- **EXERCISE**
Using the records that appear below, write out exactly the lines from the one with "#### 提高性能的方向" through the one with "[#2023]: https://github.com/18F/cms-hitech-apd/issues/2023", keeping both end lines.

*** Opening of EXERCISE MATERIALS ***

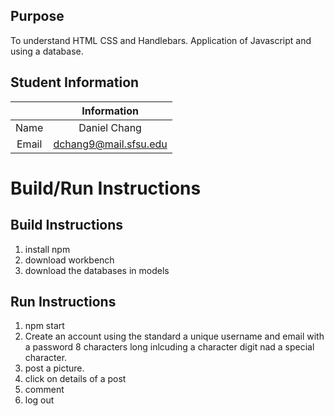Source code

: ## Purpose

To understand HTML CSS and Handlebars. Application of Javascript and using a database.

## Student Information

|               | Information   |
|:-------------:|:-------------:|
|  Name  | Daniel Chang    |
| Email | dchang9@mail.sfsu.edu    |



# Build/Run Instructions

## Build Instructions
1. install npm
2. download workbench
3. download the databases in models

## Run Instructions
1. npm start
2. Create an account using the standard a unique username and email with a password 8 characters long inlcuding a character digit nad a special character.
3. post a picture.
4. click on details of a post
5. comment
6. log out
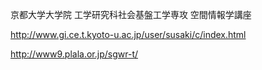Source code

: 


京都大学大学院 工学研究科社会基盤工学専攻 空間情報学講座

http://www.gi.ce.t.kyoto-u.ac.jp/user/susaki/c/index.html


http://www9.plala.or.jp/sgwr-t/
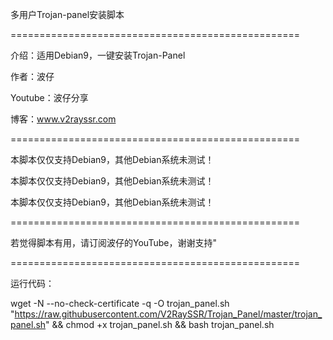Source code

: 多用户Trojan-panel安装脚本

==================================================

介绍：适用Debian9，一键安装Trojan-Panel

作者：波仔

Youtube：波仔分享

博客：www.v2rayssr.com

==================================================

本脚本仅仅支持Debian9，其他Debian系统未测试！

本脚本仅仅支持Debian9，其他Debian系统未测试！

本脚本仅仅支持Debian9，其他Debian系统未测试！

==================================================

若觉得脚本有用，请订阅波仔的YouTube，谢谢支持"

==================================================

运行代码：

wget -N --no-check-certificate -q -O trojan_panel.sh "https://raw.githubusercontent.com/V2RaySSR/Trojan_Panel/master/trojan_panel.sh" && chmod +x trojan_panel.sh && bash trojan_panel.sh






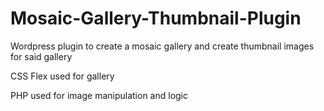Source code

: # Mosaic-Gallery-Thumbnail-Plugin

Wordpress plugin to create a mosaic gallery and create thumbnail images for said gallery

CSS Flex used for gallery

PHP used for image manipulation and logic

*** Close of EXERCISE MATERIALS ***
*** Opening of EXERCISE MATERIALS ***

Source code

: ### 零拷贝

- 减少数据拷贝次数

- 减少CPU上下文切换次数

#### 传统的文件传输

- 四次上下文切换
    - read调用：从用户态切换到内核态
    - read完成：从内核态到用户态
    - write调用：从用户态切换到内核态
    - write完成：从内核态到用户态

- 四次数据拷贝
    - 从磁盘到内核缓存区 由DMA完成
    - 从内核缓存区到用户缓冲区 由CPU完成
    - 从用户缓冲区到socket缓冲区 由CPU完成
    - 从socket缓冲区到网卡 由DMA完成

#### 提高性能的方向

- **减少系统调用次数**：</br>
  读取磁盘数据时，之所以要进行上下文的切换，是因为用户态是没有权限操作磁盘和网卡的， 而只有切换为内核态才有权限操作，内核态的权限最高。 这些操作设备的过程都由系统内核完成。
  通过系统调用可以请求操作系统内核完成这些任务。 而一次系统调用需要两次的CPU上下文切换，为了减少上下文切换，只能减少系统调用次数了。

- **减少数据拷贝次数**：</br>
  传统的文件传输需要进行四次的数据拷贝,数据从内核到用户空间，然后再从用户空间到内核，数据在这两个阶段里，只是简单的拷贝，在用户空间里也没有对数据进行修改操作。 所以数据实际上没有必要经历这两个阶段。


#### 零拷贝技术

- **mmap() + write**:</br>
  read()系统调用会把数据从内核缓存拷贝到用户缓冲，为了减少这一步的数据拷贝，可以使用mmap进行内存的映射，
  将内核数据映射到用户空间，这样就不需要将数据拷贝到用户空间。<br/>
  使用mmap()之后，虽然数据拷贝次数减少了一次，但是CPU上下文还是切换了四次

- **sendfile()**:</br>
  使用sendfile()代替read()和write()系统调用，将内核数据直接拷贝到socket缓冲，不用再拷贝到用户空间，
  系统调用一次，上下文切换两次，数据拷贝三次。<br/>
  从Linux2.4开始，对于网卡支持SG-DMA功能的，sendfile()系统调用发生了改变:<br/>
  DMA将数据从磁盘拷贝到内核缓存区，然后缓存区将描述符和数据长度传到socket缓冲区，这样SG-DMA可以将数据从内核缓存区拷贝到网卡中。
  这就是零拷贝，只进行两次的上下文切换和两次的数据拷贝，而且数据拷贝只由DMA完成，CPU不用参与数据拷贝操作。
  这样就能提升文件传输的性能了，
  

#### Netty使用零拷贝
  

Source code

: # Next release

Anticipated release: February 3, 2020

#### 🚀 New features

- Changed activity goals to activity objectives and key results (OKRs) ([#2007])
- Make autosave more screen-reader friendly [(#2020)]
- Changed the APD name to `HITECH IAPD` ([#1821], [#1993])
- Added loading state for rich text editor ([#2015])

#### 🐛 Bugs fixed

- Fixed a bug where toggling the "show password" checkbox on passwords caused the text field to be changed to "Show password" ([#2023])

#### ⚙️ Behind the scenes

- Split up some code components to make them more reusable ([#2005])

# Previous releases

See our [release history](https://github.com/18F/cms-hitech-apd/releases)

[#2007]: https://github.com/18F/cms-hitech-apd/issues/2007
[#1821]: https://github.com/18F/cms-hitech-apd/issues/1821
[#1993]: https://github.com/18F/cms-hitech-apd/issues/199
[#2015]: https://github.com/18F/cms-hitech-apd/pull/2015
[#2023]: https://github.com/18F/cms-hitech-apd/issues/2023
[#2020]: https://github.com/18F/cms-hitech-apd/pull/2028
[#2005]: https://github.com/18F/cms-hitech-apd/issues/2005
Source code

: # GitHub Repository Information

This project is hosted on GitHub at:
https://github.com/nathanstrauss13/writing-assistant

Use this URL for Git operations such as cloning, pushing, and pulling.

*** Close of EXERCISE MATERIALS ***

- **EXERCISE ANSWER**
#### 提高性能的方向

- **减少系统调用次数**：</br>
  读取磁盘数据时，之所以要进行上下文的切换，是因为用户态是没有权限操作磁盘和网卡的， 而只有切换为内核态才有权限操作，内核态的权限最高。 这些操作设备的过程都由系统内核完成。
  通过系统调用可以请求操作系统内核完成这些任务。 而一次系统调用需要两次的CPU上下文切换，为了减少上下文切换，只能减少系统调用次数了。

- **减少数据拷贝次数**：</br>
  传统的文件传输需要进行四次的数据拷贝,数据从内核到用户空间，然后再从用户空间到内核，数据在这两个阶段里，只是简单的拷贝，在用户空间里也没有对数据进行修改操作。 所以数据实际上没有必要经历这两个阶段。


#### 零拷贝技术

- **mmap() + write**:</br>
  read()系统调用会把数据从内核缓存拷贝到用户缓冲，为了减少这一步的数据拷贝，可以使用mmap进行内存的映射，
  将内核数据映射到用户空间，这样就不需要将数据拷贝到用户空间。<br/>
  使用mmap()之后，虽然数据拷贝次数减少了一次，但是CPU上下文还是切换了四次

- **sendfile()**:</br>
  使用sendfile()代替read()和write()系统调用，将内核数据直接拷贝到socket缓冲，不用再拷贝到用户空间，
  系统调用一次，上下文切换两次，数据拷贝三次。<br/>
  从Linux2.4开始，对于网卡支持SG-DMA功能的，sendfile()系统调用发生了改变:<br/>
  DMA将数据从磁盘拷贝到内核缓存区，然后缓存区将描述符和数据长度传到socket缓冲区，这样SG-DMA可以将数据从内核缓存区拷贝到网卡中。
  这就是零拷贝，只进行两次的上下文切换和两次的数据拷贝，而且数据拷贝只由DMA完成，CPU不用参与数据拷贝操作。
  这样就能提升文件传输的性能了，
  

#### Netty使用零拷贝
  

Source code

: # Next release

Anticipated release: February 3, 2020

#### 🚀 New features

- Changed activity goals to activity objectives and key results (OKRs) ([#2007])
- Make autosave more screen-reader friendly [(#2020)]
- Changed the APD name to `HITECH IAPD` ([#1821], [#1993])
- Added loading state for rich text editor ([#2015])

#### 🐛 Bugs fixed

- Fixed a bug where toggling the "show password" checkbox on passwords caused the text field to be changed to "Show password" ([#2023])

#### ⚙️ Behind the scenes

- Split up some code components to make them more reusable ([#2005])

# Previous releases

See our [release history](https://github.com/18F/cms-hitech-apd/releases)

[#2007]: https://github.com/18F/cms-hitech-apd/issues/2007
[#1821]: https://github.com/18F/cms-hitech-apd/issues/1821
[#1993]: https://github.com/18F/cms-hitech-apd/issues/199
[#2015]: https://github.com/18F/cms-hitech-apd/pull/2015
[#2023]: https://github.com/18F/cms-hitech-apd/issues/2023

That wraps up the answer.